Executivo nasceu na França, mas se naturalizou brasileiro; ele chegou à montadora há sete meses, vindo do banco Société Générale

CLEIDE SILVA, O Estado de S.Paulo

21 de novembro de 2012 | 02h07

O economista François Dossa, de 49 anos, atual diretor geral de administração e finanças da Nissan do Brasil, assumirá a presidência do grupo automotivo em 1º de janeiro. Ele será o substituto de Christian Meunier, que no fim de outubro foi indicado para comandar a filial do grupo japonês no Canadá.

Francês naturalizado brasileiro há 23 anos, Dossa chegou ao grupo Nissan em abril. Antes, presidiu o banco Société Générale, sendo responsável pelas operações no Brasil e na América Latina. Também foi diretor de finanças de exportação do banco Paribas, em Paris, e gerente comercial da CGEE Alsthom do Brasil, em São Paulo. Atualmente, preside a Câmara de Comércio Brasil-França.

Dossa terá como desafio manter a trajetória de crescimento da marca. Sob o comando de Meunier nos últimos dois anos e meio, a participação da Nissan no mercado brasileiro de veículos passou de 0,8% para 3%, com crescimento de vendas de 23.141 unidades, em 2009, para 89 mil, até outubro deste ano, segundo dados da Federação Nacional da Distribuição de Veículos Automotores (Fenabrave).

Em nota divulgada ontem, a empresa afirma que "trabalha para atingir a meta de 5% do mercado até 2016". Informa ainda que, nesse período, pretende lançar oito novos modelos, dos quais quatro serão produzidos na fábrica a ser inaugurada em Resende (RJ) no início de 2014.

Os quatro modelos serão o compacto March e o sedã Versa - hoje importados do México -, o inédito utilitário-esportivo Extrem, apresentado como conceito no Salão do Automóvel de São Paulo em outubro, e um quarto veículo a ser anunciado.

A nova fábrica vai consumir R$ 2,6 bilhões em investimentos e terá capacidade para 200 mil veículos ao ano.

Na sexta-feira, o presidente mundial do grupo Renault/Nissan, o franco-brasileiro Carlos Ghosn, estará no Brasil para falar das expectativas da companhia no mercado brasileiro. No domingo, ele assistirá à final da Fórmula 1 em Interlagos.

No sábado, o vice-presidente global de marketing da Nissan, Andy Palmer, e o vice-presidente da Infiniti (marca de luxo do grupo), Johan de Nysschen, também vão falar sobre os planos de expansão de empresa no Brasil, durante os treinos da F1.

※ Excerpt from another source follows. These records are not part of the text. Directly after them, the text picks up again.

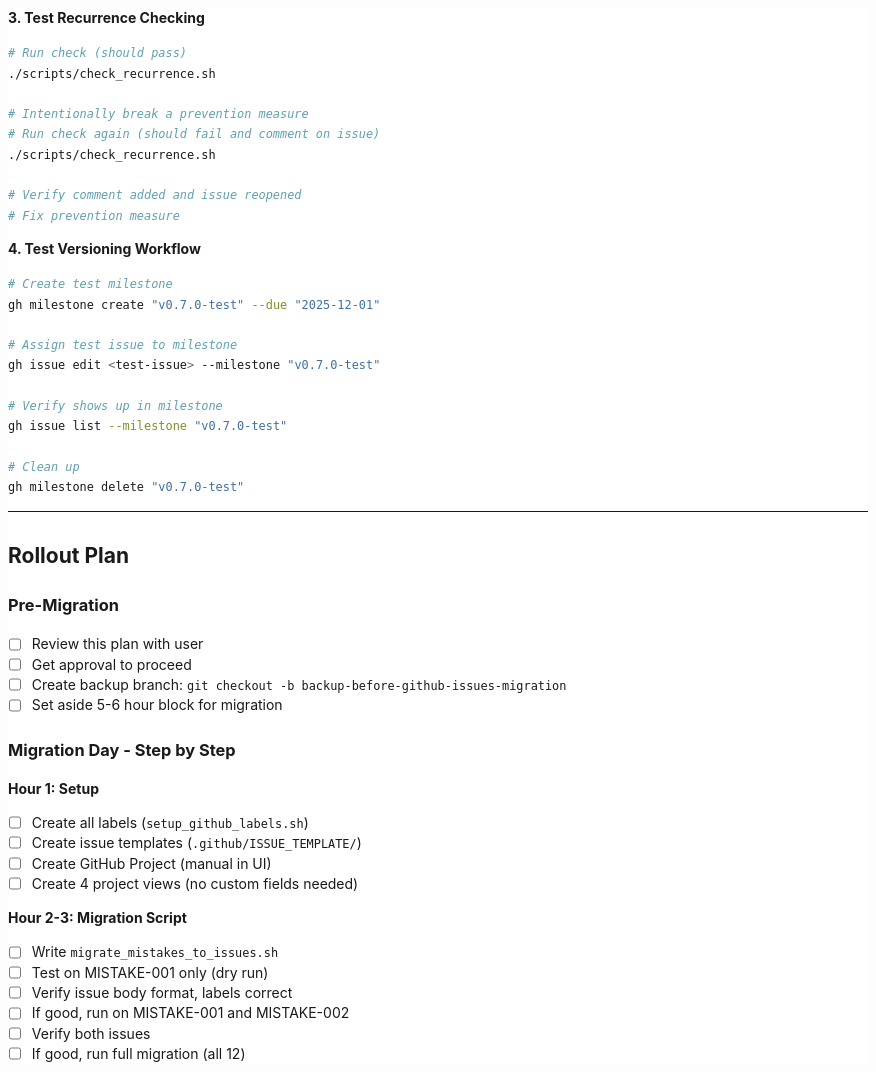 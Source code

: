 **3. Test Recurrence Checking**
```bash
# Run check (should pass)
./scripts/check_recurrence.sh

# Intentionally break a prevention measure
# Run check again (should fail and comment on issue)
./scripts/check_recurrence.sh

# Verify comment added and issue reopened
# Fix prevention measure
```

**4. Test Versioning Workflow**
```bash
# Create test milestone
gh milestone create "v0.7.0-test" --due "2025-12-01"

# Assign test issue to milestone
gh issue edit <test-issue> --milestone "v0.7.0-test"

# Verify shows up in milestone
gh issue list --milestone "v0.7.0-test"

# Clean up
gh milestone delete "v0.7.0-test"
```

---

## Rollout Plan

### Pre-Migration

- [ ] Review this plan with user
- [ ] Get approval to proceed
- [ ] Create backup branch: `git checkout -b backup-before-github-issues-migration`
- [ ] Set aside 5-6 hour block for migration

### Migration Day - Step by Step

**Hour 1: Setup**
- [ ] Create all labels (`setup_github_labels.sh`)
- [ ] Create issue templates (`.github/ISSUE_TEMPLATE/`)
- [ ] Create GitHub Project (manual in UI)
- [ ] Create 4 project views (no custom fields needed)

**Hour 2-3: Migration Script**
- [ ] Write `migrate_mistakes_to_issues.sh`
- [ ] Test on MISTAKE-001 only (dry run)
- [ ] Verify issue body format, labels correct
- [ ] If good, run on MISTAKE-001 and MISTAKE-002
- [ ] Verify both issues
- [ ] If good, run full migration (all 12)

Cotas. De janeiro a outubro deste ano, as vendas da Nissan cresceram 87% em relação ao mesmo período de 2011. A marca saltou da 12ª para a 7ª posição no ranking nacional de automóveis e comerciais leves.

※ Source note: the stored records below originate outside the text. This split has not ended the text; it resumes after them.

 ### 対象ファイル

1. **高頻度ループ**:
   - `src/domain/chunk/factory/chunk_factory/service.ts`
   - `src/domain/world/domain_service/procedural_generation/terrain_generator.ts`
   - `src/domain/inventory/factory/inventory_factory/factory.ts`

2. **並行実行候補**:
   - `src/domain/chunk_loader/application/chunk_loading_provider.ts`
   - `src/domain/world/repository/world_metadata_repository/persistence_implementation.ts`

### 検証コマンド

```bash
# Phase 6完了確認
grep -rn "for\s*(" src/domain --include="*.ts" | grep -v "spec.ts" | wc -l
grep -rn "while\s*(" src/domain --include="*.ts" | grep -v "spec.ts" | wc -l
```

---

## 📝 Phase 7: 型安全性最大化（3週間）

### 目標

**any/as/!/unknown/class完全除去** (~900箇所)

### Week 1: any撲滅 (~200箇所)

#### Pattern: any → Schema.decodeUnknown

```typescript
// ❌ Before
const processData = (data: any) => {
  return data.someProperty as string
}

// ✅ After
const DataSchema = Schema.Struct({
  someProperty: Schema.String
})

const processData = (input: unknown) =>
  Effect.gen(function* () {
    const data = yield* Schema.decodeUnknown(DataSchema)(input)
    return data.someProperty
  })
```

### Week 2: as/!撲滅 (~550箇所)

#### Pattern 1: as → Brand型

A trajetória de crescimento da marca, contudo, foi freada após o estabelecimento de cotas de importação determinadas pelo acordo automotivo entre Brasil e México, em vigor desde março.

A montadora produz os modelos Livina, Grand Livina e Frontier na fábrica que opera em conjunto com a Renault, no Paraná, mas 70% dos carros vendidos no País, como March, Versa e Tiida, vêm do México.

À Nissan coube uma cota de importação de 35 mil veículos para o período março de 2012 a março de 2013, livre do Imposto de Importação de 35%. O volume já foi atingido e, a partir deste mês, a empresa está importando alguns modelos com alíquota integral. Com isso, o preço do March, o mais vendido da marca, subiu R$ 1,1 mil, para R$ 26.060.